Так закончилась «Красная императрица» Когда мы стянули белые лосины с маминых ног, на изнанке ткани уже была кровь. Острые металлические края распятия разодрали ей кожу внутри бедер. Нелли плакала:
— О, мисс Ди! Вам надо немедленно показать ноги студийному врачу!
— Нет! — рявкнула мама. — Никто не должен об этом знать, слышите? Никто! Принесите мне губку, большой таз и спирту! Катэр, запри дверь и никого не пускай!
Она взяла в руки большой коричневый флакон и просто вылила медицинский спирт на свои изрезанные ноги. Я почувствовала, как жгучая боль наполнила всю уборную. Но она даже не вздрогнула! Мы забинтовали ей ноги льняными салфетками для рук, заколов их английскими булавками. Домой ехали в полном молчании. В тот вечер она специально приготовила венгерский гуляш с яичной лапшой — как любил фон Штернберг. Когда он не появился к семи тридцати, она позвонила ему:
— Джо, милый! Где ты? У меня готов ужин!.. Не смеши меня. Почему бы мне не хотеть тебя видеть?.. Не торопись, если тебе нужно еще поработать. Я приготовила твой любимый гуляш, но он подождет!
Мы с ним сидели на противоположных концах длинного испанского обеденного стола.
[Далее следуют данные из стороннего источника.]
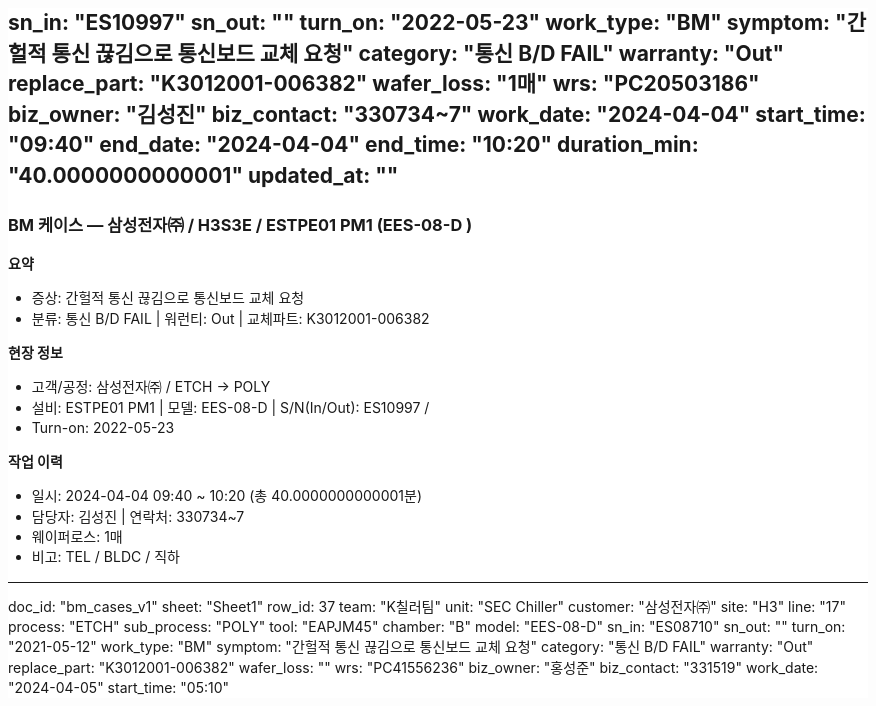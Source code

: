 sn_in: "ES10997"
sn_out: ""
turn_on: "2022-05-23"
work_type: "BM"
symptom: "간헐적 통신 끊김으로 통신보드 교체 요청"
category: "통신 B/D FAIL"
warranty: "Out"
replace_part: "K3012001-006382"
wafer_loss: "1매"
wrs: "PC20503186"
biz_owner: "김성진"
biz_contact: "330734~7"
work_date: "2024-04-04"
start_time: "09:40"
end_date: "2024-04-04"
end_time: "10:20"
duration_min: "40.0000000000001"
updated_at: ""
---

### BM 케이스 — 삼성전자㈜ / H3S3E / ESTPE01 PM1 (EES-08-D )
**요약**
- 증상: 간헐적 통신 끊김으로 통신보드 교체 요청
- 분류: 통신 B/D FAIL  |  워런티: Out  |  교체파트: K3012001-006382

**현장 정보**
- 고객/공정: 삼성전자㈜ / ETCH → POLY
- 설비: ESTPE01 PM1  |  모델: EES-08-D  |  S/N(In/Out): ES10997 / 
- Turn-on: 2022-05-23

**작업 이력**
- 일시: 2024-04-04 09:40 ~ 10:20  (총 40.0000000000001분)
- 담당자: 김성진  |  연락처: 330734~7
- 웨이퍼로스: 1매
- 비고: TEL / BLDC / 직하


---
doc_id: "bm_cases_v1"
sheet: "Sheet1"
row_id: 37
team: "K칠러팀"
unit: "SEC Chiller"
customer: "삼성전자㈜"
site: "H3"
line: "17"
process: "ETCH"
sub_process: "POLY"
tool: "EAPJM45"
chamber: "B"
model: "EES-08-D"
sn_in: "ES08710"
sn_out: ""
turn_on: "2021-05-12"
work_type: "BM"
symptom: "간헐적 통신 끊김으로 통신보드 교체 요청"
category: "통신 B/D FAIL"
warranty: "Out"
replace_part: "K3012001-006382"
wafer_loss: ""
wrs: "PC41556236"
biz_owner: "홍성준"
biz_contact: "331519"
work_date: "2024-04-05"
start_time: "05:10"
Я свирепо смотрела на него, он был тих и странно не уверен в себе. Мама подавала, прихрамывая. Все молчали, мама маячила взад-вперед.
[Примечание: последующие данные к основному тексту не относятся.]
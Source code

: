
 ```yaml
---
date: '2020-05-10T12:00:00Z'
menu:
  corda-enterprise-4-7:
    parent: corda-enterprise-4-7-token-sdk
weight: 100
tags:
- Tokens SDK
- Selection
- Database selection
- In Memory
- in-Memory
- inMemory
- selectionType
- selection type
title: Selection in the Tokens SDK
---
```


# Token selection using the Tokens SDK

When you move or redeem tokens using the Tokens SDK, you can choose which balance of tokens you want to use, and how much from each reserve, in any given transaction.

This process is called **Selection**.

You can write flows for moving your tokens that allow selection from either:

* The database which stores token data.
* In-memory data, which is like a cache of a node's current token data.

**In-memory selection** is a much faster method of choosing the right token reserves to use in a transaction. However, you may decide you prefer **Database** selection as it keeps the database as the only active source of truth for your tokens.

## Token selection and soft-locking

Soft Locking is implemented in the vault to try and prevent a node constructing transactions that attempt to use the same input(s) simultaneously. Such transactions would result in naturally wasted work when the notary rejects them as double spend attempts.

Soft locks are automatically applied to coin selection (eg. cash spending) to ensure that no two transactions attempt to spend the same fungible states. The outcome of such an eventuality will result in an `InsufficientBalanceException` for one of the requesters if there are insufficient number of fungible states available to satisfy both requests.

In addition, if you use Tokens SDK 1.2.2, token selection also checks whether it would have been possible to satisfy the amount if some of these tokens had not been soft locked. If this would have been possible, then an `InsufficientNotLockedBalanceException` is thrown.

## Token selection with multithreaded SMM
— Джо, милый, ну как гуляш? Хочешь еще соуса?
Как обычно, она не присела. Я попросила отпустить меня и ушла. Мне было все равно, что кто-то мог на меня рассердиться, я ненавидела этого подлого коротышку. Мама не позвала меня обратно.
На следующее утро машина фон Штернберга еще стояла у нашего дома. Завтракали мы все вместе на нашей солнечной веранде, и меня заставили извиниться перед ним за возмутительное поведение накануне вечером — выход из-за стола. Мама хромала уже меньше, хотя тихонько постанывала при попытке положить ногу на ногу. Фон Штернберг смотрел на нее глазами кокер-спаниеля.